My password manager (keepassxc) has a browser extension that only lets you autocomplete the password on a page if the url matches the one stored in the database.

Sure I could manually copy the password from the database, but in practice, this is fairly good security. It also doesn't treat the user as an always-idiot, which is a good thing in my book.

ewoodrich|4 months ago

I'm struggling to think of a reason why being "treated as an always-idiot" is an actual negative in this specific example.

I use Bitwarden and when the password autofill doesn't work as expected my first assumption from many previous experiences is that it's because a website changed something slightly in their auth flow or a particular page has a weird redirect/embedded login scheme different than the primary login, or similar "modern" web weirdness.

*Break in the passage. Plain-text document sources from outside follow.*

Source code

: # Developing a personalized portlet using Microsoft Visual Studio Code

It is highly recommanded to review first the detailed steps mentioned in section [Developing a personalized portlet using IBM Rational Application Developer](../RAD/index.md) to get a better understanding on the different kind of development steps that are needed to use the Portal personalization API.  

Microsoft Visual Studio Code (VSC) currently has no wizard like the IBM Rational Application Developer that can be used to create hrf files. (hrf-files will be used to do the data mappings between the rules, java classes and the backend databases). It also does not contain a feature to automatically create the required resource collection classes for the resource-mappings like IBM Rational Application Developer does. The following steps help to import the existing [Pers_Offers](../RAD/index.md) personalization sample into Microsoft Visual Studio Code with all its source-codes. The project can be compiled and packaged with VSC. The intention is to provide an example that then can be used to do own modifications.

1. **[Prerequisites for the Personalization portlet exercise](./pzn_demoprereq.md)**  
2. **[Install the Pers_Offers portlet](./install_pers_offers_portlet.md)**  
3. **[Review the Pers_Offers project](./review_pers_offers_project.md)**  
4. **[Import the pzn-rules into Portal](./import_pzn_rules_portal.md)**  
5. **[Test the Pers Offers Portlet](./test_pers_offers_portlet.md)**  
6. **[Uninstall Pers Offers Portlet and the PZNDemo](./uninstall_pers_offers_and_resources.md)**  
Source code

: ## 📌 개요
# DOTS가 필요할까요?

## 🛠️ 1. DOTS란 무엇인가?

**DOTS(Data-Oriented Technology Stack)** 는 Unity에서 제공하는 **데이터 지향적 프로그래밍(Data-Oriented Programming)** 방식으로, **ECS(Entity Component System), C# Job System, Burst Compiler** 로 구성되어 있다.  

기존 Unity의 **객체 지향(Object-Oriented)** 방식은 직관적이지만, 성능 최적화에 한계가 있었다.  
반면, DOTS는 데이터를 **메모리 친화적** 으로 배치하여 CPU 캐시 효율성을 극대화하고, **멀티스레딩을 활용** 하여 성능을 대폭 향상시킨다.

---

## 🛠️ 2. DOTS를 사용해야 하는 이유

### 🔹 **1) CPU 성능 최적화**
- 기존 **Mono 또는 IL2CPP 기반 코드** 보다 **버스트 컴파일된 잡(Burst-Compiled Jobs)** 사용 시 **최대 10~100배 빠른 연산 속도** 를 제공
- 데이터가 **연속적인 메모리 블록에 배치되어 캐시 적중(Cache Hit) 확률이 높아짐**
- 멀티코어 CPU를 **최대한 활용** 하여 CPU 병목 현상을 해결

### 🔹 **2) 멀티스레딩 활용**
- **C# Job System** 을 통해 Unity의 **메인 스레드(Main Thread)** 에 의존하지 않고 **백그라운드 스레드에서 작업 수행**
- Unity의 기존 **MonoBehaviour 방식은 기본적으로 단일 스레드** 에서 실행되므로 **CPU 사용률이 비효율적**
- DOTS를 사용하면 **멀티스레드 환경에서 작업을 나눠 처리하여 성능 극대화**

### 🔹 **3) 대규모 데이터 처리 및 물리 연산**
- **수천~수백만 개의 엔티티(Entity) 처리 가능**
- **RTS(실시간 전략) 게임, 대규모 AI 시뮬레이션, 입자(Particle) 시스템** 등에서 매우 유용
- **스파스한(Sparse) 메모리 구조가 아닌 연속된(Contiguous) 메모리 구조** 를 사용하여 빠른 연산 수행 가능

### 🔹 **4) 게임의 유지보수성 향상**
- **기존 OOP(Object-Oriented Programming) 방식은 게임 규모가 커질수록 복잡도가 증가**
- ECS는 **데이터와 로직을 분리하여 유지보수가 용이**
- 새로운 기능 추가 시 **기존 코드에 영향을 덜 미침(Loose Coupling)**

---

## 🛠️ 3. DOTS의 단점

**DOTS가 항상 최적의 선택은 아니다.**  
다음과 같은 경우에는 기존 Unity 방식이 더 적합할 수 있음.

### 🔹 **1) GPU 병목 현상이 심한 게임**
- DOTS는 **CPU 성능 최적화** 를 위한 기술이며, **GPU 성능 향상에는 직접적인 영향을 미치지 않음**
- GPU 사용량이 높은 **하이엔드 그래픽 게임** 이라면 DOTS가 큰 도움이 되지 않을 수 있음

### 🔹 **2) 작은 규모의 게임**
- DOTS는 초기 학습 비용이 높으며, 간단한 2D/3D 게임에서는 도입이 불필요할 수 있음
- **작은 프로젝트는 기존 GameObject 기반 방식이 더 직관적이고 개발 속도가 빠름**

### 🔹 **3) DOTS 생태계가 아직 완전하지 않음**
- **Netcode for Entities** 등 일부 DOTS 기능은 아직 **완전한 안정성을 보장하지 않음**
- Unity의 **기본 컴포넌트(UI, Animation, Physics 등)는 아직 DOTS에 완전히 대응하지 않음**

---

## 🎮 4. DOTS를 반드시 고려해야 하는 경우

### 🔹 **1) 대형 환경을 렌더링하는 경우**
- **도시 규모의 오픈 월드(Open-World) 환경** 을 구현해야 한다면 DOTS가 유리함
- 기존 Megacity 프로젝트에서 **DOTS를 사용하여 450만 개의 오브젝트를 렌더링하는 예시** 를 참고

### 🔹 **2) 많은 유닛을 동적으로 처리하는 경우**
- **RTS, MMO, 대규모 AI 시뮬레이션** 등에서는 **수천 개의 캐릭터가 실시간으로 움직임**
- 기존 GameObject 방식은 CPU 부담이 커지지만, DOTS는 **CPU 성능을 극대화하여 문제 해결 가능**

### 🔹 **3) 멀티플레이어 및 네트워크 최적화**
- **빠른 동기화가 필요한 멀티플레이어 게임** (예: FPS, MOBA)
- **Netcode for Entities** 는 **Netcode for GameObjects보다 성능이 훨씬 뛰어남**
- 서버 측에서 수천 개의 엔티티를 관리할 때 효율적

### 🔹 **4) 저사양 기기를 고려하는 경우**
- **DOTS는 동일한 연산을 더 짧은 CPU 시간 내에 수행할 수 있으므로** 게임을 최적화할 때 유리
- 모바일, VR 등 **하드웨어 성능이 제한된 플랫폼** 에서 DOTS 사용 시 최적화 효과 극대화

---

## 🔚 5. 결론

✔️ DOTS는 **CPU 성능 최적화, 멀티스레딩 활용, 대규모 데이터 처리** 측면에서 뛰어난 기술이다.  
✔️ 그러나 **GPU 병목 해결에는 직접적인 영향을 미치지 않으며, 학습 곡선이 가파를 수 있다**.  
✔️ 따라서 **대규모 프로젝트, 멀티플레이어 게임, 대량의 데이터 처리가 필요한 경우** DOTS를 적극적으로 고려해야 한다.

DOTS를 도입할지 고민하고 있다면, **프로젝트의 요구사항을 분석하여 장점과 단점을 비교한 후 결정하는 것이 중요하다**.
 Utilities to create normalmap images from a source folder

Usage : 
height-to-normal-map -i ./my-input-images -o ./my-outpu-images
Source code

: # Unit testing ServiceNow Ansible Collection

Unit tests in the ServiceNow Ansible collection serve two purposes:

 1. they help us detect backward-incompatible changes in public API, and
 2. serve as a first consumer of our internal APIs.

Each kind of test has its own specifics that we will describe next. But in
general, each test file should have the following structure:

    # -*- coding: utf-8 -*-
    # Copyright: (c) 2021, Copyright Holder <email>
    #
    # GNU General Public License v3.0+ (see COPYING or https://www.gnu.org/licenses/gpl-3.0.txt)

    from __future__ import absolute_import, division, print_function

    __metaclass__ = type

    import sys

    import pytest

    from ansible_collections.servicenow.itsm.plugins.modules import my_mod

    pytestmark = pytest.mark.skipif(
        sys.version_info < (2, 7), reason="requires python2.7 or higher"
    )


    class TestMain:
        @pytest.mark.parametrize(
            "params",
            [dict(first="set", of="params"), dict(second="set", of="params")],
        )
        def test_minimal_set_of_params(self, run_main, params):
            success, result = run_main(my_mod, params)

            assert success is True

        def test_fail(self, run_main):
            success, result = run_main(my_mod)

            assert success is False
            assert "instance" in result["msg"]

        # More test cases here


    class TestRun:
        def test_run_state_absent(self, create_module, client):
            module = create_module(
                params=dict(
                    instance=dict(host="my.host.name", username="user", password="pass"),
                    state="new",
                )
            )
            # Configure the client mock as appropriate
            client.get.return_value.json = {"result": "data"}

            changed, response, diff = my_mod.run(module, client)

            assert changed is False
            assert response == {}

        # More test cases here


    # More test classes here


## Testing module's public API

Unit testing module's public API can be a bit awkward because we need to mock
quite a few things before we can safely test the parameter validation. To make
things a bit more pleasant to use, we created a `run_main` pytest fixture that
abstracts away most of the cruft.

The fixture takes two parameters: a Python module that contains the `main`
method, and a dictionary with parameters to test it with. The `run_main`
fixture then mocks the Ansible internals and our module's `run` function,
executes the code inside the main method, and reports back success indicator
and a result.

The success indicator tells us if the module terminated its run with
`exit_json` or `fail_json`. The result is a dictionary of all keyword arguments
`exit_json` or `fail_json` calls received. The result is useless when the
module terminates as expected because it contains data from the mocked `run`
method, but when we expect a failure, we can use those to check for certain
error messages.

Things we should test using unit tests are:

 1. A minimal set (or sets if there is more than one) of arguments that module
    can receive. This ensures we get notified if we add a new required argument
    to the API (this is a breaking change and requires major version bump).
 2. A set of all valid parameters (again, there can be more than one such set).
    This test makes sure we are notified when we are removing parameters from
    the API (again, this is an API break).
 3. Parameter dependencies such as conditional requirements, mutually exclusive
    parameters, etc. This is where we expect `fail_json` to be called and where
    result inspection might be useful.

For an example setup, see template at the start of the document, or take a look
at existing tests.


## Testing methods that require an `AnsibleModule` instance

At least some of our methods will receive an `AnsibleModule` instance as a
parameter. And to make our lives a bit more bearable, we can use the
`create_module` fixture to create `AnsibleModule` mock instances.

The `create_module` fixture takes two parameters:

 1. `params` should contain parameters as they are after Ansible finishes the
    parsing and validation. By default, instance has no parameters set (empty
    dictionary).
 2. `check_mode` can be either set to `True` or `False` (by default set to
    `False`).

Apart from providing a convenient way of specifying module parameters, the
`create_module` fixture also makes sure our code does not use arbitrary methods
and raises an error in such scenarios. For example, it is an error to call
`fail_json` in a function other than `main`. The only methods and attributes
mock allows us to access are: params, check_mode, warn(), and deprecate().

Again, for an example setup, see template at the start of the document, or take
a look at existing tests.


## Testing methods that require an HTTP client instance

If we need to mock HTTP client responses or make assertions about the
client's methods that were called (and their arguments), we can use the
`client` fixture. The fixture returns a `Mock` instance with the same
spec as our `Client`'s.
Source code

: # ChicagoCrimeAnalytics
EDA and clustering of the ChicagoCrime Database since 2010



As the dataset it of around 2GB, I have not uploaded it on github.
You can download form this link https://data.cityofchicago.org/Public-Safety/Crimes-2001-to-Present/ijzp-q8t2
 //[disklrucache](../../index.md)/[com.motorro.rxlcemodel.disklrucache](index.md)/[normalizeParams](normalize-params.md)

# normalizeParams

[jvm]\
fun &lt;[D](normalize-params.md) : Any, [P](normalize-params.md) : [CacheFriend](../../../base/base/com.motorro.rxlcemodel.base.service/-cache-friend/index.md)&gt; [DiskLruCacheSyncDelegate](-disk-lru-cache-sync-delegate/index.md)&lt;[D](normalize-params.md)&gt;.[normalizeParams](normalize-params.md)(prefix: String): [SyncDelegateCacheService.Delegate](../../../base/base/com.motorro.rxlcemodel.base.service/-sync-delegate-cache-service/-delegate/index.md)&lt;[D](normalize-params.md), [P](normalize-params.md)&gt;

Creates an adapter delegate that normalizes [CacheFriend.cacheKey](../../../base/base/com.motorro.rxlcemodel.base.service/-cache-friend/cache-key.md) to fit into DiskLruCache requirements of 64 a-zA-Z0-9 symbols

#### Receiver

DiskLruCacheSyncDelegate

So if I get phished and let my guard down just that one time due to panic, sleep deprivation, or whatever else I'm glad that it gives me a second layer of defense against me reflexively clicking a couple times to copy/paste the password manually. A passkey dropdown with "No passkeys saved for this site" would be a massive red flag and stop me in my tracks before trying to do something else stupid.

skybrian|4 months ago

That works for you, but the website doesn't know you use a password manager, so they'll often want you to use SMS as a second factor.

Passkeys require some kind of password manager. That's the main benefit. The adoption problems are because a lot of users don't really understand password managers.